ASA-fellow shares first highlights from supporting SEED in Malawi
My name is Insa Jülich, and as one of this year’s ASA fellows with SEED, I am spending three months in Malawi, where I support SEED’s activities while working with the local Business Development Support+ (BDS+) providers. I am part of the ASA-Program, a unique scholarship program which targets young people interested in development cooperation and trains them to address multi-cultural and complex social and political issues. The subprogram I am participating in consists of training seminars, an internship placement in Germany and a placement in a target country.
I have been working with SEED for four months, and I would now like to share my experiences in Malawi with you. Located south of Tanzania in South Central Africa, Malawi is a landlocked country with a third of its area covered by Lake Malawi. Despite its significant economic growth, the World Bank estimated that in 2016, 89% of the population had limited or no electrification. Food insecurity, water scarcity, as well as a lack of access to health care and educational services are ongoing problems. As the country also has an agriculture-based economy, it is especially vulnerable to the effects of climate change.
Entrepreneurship in Malawi
It is no surprise that Malawi is referred to as the ‘Warm Heart of Africa’. Ever since I got here, I have been overwhelmed by the openness and kindness of the people I have met here. Many people I have met – my colleagues, housemates, neighbours and friends – have been open to sharing their own experiences with starting a small business. And often not just one small business but two or three. This includes any kind of services, selling own agricultural produce, owning a little shop or baking cakes for the neighbourhood community. Business opportunities are sought out and explored. This also has to do with a lack of employment opportunities. Although only 6 per cent of the population is considered unemployed, the formal sector is small and provides limited opportunities. However, I noticed generally high levels of enthusiasm to bring individual ideas to life. It is motivating to meet energetic people who have a hands-on approach and open minds.
Most Malawian businesses are small and often remain in the informal economy and scaling up is a challenge to many. As educational programmes are lacking or are very expensive, business development support is highly appreciated. It is motivating to witness how SEED workshops and capacity building tools are meeting the local demand to expand entrepreneurship opportunities and support. My SEED Malawian colleagues are also very competent and great at engaging with the participants. I would say the workshops are especially effective and maintain their high quality through the ability of these SEED workshops to motivate participants and cultivate positive can-do attitudes towards entrepreneurship.
Transformation to eco-inclusive entrepreneurship
Participants of SEED’s business development support are aspiring entrepreneurs with a specific vision. The SEED Replicator and Starter workshops support enterprises that have social and environmental aspects in their business plans. To combat the problems Malawi is currently facing, the main sectors most applicants are focusing on are sustainable agriculture and waste management. The combined environmental, social and economic effects of entrepreneurship in these sectors can be especially impactful to collectively transform the economy. A heavy dependence on the agricultural sector and high population growth has led to environmental degradation. Protecting the livelihoods that rely on this environment means to prevent any form of further environmental damage. A range of promising ideas has caught my interest in the workshops. Examples include the production of biomass fertilizer and briquettes, tiles made from plastic bottles or up-cycling businesses.
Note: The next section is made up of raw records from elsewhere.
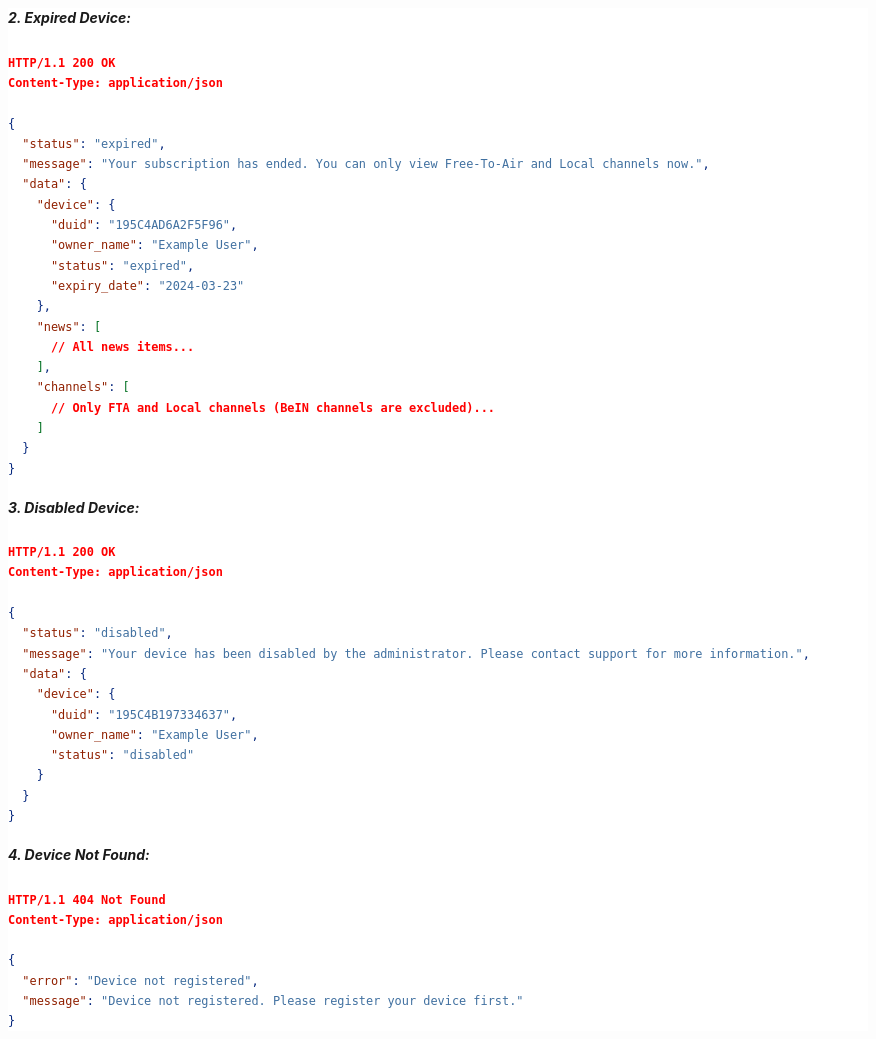 ##### 2. Expired Device:
```json
HTTP/1.1 200 OK
Content-Type: application/json

{
  "status": "expired",
  "message": "Your subscription has ended. You can only view Free-To-Air and Local channels now.",
  "data": {
    "device": {
      "duid": "195C4AD6A2F5F96",
      "owner_name": "Example User",
      "status": "expired",
      "expiry_date": "2024-03-23"
    },
    "news": [
      // All news items...
    ],
    "channels": [
      // Only FTA and Local channels (BeIN channels are excluded)...
    ]
  }
}
```

##### 3. Disabled Device:
```json
HTTP/1.1 200 OK
Content-Type: application/json

{
  "status": "disabled",
  "message": "Your device has been disabled by the administrator. Please contact support for more information.",
  "data": {
    "device": {
      "duid": "195C4B197334637",
      "owner_name": "Example User",
      "status": "disabled"
    }
  }
}
```

##### 4. Device Not Found:
```json
HTTP/1.1 404 Not Found
Content-Type: application/json

{
  "error": "Device not registered",
  "message": "Device not registered. Please register your device first."
}
```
But the impacts of eco-inclusive start-ups like these do not only refer to environmental protection. In a society based on strong community ties, I consider such locally-led, participatory initiatives and businesses promising for Malawi to move towards inclusive forms of economic growth. I applaud each workshop participant and team striving to provide solutions to the country’s problems while focusing on responsible means of production and contributing to sustainable development. Their energetic entrepreneurial spirit in the workshops is truly inspiring and I am grateful for the opportunity to learn from inspiring entrepreneurs.
ASA-Program Interns at SEED
The ASA-Program is a dynamic learning program based in Germany which trains young people who are open-minded and interested in development cooperation and social and political issues. The ASA-Program promotes exchange and learning about our One World through personal experience. It supports young and dedicated people to expand their skills and to contribute to sustainable global development based on respect for human rights and cultural differences. The program aims to make an effective contribution to connecting young people from Germany and partner organisations in developing countries to foster global learning partnerships and fruitful collaboration between the German Federal Republic and emerging economies.
SEED has hosted ASA-Program interns since 2016. Past interns assisted with the implementation of SEED projects in Kenya, Uganda and South Africa. ASA-Program interns at SEED spend three months in Germany followed by a three months experimental project internship in a country in Africa. After ASA-Program interns return from their three-month placement, they carry out global education activities in Germany. During these activities, former interns share their understandings of global interdependencies while lobbying for fair and sustainable development.